Bug 675294
| Summary: | [RHEL6.1] s/390x hang while running LTP test | ||
|---|---|---|---|
| Product: | Red Hat Enterprise Linux 6 | Reporter: | Jeff Burke <jburke> |
| Component: | kernel | Assignee: | Larry Woodman <lwoodman> |
| Status: | CLOSED ERRATA | QA Contact: | Mike Gahagan <mgahagan> |
| Severity: | high | Docs Contact: | |
| Priority: | high | ||
| Version: | 6.1 | CC: | arozansk, jstancek, mzywusko, pbunyan |
| Target Milestone: | rc | ||
| Target Release: | --- | ||
| Hardware: | s390x | ||
| OS: | Linux | ||
| Whiteboard: | |||
| Fixed In Version: | kernel-2.6.32-117.el6 | Doc Type: | Bug Fix |
| Doc Text: | Story Points: | --- | |
| Clone Of: | Environment: | ||
| Last Closed: | 2011-05-23 20:39:14 UTC | Type: | --- |
| Regression: | --- | Mount Type: | --- |
| Documentation: | --- | CRM: | |
| Verified Versions: | Category: | --- | |
| oVirt Team: | --- | RHEL 7.3 requirements from Atomic Host: | |
| Cloudforms Team: | --- | Target Upstream Version: | |
| Embargoed: | |||
I have narrowed the culprit down to this upstream backport commit. I have reproduce the hang with 2 separate upstream kernels as well as RHEL6.1 32-96 and beyond.
------------------------------------------------------------------------
Subject: sched: Change nohz idle load balancing logic to push model
From: Larry Woodman <lwoodman>
Author: Venkatesh Pallipadi <venki>
Date: Fri May 21 17:09:41 2010 -0700
sched: Change nohz idle load balancing logic to push model
mainline commit 83cd4fe27ad8446619b2e030b171b858501de87d
In the new push model, all idle CPUs indeed go into nohz mode. There is
still the concept of idle load balancer (performing the load balancing
on behalf of all the idle cpu's in the system). Busy CPU kicks the nohz
balancer when any of the nohz CPUs need idle load balancing.

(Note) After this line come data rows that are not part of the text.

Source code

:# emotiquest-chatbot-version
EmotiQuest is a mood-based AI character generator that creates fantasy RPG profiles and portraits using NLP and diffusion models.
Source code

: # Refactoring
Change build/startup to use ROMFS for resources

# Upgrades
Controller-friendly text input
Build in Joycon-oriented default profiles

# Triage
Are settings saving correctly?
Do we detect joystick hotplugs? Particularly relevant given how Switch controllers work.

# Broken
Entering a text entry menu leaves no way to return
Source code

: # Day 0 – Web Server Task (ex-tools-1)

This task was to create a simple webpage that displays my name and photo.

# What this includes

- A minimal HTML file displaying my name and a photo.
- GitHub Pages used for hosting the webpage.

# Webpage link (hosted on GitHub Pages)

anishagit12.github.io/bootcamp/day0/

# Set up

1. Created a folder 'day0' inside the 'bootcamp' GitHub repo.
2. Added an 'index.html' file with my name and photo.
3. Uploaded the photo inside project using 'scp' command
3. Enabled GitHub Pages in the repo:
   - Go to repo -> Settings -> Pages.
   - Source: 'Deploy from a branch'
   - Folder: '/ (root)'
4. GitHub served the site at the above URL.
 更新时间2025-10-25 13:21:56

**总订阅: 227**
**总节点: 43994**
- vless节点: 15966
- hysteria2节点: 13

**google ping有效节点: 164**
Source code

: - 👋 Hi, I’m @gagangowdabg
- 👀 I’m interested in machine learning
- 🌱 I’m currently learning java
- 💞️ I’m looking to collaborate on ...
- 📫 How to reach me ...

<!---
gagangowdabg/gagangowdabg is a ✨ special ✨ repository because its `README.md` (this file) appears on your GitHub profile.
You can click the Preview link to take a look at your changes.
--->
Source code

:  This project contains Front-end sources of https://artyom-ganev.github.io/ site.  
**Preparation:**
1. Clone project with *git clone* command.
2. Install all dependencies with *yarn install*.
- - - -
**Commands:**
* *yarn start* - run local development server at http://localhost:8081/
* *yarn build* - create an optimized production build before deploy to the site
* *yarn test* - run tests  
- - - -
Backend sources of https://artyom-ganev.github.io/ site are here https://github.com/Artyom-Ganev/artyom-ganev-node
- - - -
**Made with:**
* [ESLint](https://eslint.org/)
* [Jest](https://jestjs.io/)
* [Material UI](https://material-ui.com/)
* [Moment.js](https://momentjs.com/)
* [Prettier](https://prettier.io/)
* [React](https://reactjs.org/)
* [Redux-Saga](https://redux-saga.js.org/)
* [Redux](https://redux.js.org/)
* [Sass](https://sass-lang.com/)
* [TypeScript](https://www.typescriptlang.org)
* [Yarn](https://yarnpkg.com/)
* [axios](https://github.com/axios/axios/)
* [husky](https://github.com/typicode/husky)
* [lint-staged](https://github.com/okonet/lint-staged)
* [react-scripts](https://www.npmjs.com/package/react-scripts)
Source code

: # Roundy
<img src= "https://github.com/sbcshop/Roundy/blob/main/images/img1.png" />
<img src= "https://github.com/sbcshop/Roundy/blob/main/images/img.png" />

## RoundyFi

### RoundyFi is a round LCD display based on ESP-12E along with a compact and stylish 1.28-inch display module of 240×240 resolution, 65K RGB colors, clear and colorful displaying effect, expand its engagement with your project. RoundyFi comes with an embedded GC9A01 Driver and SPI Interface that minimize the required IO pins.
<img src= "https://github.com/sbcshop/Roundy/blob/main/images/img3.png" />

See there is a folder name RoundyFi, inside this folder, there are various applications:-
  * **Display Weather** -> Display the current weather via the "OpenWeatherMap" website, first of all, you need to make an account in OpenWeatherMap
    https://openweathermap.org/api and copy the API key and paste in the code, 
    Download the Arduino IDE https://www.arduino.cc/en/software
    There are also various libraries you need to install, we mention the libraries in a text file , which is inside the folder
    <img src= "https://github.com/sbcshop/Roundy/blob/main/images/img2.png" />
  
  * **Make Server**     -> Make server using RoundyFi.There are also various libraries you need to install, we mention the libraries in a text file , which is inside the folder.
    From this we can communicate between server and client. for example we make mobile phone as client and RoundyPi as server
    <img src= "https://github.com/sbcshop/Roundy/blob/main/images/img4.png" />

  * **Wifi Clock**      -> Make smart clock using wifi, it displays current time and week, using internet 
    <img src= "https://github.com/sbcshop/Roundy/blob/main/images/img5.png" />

The kickee CPU does the idle load balancing on behalf of all idle CPUs
instead of the normal idle balance.
This addresses the below two problems with the current nohz ilb logic:
* the idle load balancer continued to have periodic ticks during idle and
wokeup frequently, even though it did not have any rebalancing to do on
behalf of any of the idle CPUs.
* On x86 and CPUs that have APIC timer stoppage on idle CPUs, this
periodic wakeup can result in a periodic additional interrupt on a CPU
doing the timer broadcast.
Also currently we are migrating the unpinned timers from an idle to the cpu
doing idle load balancing (when all the cpus in the system are idle,
there is no idle load balancing cpu and timers get added to the same idle cpu
where the request was made. So the existing optimization works only on semi idle
system).
And In semi idle system, we no longer have periodic ticks on the idle load
balancer CPU. Using that cpu will add more delays to the timers than intended
(as that cpu's timer base may not be uptodate wrt jiffies etc). This was
causing mysterious slowdowns during boot etc.

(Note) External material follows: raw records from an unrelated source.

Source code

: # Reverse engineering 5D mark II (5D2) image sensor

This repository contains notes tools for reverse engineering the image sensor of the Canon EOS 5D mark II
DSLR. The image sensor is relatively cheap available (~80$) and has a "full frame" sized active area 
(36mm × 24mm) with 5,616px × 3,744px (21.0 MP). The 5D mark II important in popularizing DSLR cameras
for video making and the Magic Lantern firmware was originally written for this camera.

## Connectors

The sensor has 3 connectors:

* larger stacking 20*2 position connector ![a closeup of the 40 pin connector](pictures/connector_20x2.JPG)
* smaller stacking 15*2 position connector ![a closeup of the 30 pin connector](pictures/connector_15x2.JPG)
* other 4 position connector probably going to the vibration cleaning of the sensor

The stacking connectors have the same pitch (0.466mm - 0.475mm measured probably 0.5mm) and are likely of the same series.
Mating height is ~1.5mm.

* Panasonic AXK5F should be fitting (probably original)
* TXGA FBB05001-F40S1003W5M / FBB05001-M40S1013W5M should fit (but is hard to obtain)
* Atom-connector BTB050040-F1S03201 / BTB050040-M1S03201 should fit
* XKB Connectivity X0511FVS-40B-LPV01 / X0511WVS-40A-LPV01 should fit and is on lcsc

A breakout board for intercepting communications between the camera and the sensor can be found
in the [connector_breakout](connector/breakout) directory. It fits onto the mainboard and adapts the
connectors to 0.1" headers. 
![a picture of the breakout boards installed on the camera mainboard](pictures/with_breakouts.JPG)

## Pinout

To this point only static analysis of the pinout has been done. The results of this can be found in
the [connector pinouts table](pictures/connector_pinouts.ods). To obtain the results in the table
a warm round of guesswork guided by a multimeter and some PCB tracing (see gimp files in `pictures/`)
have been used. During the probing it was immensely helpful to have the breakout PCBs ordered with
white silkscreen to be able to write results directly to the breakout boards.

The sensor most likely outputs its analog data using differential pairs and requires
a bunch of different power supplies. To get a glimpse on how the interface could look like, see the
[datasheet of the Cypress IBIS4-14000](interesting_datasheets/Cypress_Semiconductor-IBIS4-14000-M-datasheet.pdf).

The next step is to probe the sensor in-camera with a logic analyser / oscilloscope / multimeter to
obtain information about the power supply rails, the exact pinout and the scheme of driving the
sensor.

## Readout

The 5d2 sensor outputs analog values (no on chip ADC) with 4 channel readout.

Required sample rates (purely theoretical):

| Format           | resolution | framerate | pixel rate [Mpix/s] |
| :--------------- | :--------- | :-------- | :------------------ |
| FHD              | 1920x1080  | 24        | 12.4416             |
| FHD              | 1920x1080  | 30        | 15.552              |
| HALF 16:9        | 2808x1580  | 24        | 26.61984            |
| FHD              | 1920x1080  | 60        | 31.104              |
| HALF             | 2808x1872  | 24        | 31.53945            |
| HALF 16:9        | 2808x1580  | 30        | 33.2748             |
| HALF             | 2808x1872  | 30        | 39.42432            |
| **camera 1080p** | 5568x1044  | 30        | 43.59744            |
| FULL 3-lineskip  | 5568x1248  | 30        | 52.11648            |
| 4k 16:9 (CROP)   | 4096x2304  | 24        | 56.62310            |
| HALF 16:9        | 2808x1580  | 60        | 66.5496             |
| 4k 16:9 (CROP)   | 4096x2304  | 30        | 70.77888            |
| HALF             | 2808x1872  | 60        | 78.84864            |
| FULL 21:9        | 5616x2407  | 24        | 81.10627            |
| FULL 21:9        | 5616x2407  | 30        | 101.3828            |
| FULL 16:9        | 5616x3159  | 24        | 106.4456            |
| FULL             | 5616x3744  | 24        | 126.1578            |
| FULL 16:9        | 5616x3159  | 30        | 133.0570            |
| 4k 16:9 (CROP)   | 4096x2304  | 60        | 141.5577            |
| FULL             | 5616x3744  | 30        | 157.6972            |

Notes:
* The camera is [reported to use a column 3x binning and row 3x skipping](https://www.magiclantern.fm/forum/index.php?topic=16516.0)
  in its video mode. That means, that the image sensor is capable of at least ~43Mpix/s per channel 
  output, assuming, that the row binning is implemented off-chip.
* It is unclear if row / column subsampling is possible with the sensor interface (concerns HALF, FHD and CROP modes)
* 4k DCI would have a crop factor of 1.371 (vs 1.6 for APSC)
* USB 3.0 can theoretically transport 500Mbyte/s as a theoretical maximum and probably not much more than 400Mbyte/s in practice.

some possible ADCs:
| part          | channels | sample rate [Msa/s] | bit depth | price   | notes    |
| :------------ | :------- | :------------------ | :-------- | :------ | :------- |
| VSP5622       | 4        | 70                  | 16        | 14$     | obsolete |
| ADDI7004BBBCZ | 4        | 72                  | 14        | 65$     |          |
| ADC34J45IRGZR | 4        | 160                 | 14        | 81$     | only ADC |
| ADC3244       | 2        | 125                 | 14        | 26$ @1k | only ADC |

---------------------------------------------------------------------
The problem for some reason only on the on the s390x nohz_balancer_kick() calls __smp_call_function_single() which calls csd_lock() which calls csd_lock_wait().

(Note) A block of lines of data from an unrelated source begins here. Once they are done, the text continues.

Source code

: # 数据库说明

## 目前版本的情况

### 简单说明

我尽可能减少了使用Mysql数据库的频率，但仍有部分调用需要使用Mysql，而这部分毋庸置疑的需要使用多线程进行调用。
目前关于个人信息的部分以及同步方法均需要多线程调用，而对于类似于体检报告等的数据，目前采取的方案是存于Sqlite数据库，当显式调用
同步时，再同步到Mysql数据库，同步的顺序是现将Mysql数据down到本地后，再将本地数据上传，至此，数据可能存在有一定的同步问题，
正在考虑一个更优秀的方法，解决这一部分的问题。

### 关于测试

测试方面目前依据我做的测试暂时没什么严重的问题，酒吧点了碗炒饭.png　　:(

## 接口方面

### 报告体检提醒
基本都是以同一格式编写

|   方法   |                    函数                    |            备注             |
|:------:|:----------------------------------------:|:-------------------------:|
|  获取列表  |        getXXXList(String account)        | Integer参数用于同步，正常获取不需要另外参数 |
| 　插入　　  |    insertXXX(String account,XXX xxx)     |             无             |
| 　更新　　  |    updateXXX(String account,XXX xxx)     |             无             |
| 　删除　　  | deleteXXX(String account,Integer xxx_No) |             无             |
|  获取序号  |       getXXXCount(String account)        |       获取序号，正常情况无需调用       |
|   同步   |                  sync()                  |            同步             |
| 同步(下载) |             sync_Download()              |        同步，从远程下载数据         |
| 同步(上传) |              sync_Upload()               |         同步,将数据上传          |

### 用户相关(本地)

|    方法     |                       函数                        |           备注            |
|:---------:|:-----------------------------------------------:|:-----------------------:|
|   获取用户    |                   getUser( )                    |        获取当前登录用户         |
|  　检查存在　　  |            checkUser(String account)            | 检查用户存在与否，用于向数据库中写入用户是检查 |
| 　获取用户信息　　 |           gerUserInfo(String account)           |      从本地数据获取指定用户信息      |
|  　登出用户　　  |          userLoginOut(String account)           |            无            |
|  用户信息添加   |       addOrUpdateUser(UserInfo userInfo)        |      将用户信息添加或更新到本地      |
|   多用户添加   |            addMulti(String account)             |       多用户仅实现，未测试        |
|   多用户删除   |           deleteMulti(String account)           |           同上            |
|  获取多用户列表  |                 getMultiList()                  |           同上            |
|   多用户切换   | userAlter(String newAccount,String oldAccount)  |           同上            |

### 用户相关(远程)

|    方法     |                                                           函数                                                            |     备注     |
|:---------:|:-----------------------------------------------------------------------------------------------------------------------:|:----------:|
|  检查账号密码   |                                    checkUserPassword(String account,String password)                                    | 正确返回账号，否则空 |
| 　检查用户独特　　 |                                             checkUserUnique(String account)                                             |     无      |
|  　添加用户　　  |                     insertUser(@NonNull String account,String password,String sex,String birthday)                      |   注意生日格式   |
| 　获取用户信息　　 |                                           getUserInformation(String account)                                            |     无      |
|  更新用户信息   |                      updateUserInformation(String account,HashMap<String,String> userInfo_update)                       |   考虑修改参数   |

For some reason(unknown yet) the system is spinning in this loop yes every dump shows the data->flags is zero.
/*
* csd_lock/csd_unlock used to serialize access to per-cpu csd resources
*
* For non-synchronous ipi calls the csd can still be in use by the
* previous function call. For multi-cpu calls its even more interesting
* as we'll have to ensure no other cpu is observing our csd.
*/
static void csd_lock_wait(struct call_single_data *data)
{
while (data->flags & CSD_FLAG_LOCK)
cpu_relax();
}
Larry
This upstream patch was missing from RHEL6.1:
commit 27c379f7f89a4d558c685b5d89b5ba2fe79ae701
Author: Heiko Carstens <heiko.carstens.com>
Date: Fri Sep 10 13:47:29 2010 +0200
generic-ipi: Fix deadlock in __smp_call_function_single
Just got my 6 way machine to a state where cpu 0 is in an
endless loop within __smp_call_function_single.
All other cpus are idle.
The call trace on cpu 0 looks like this:
__smp_call_function_single
scheduler_tick
update_process_times
tick_sched_timer
__run_hrtimer
hrtimer_interrupt
clock_comparator_work
do_extint
ext_int_handler
----> timer irq
cpu_idle
__smp_call_function_single() got called from nohz_balancer_kick()
(inlined) with the remote cpu being 1, wait being 0 and the per
cpu variable remote_sched_softirq_cb (call_single_data) of the
current cpu (0).
Then it loops forever when it tries to grab the lock of the
call_single_data, since it is already locked and enqueued on cpu 0.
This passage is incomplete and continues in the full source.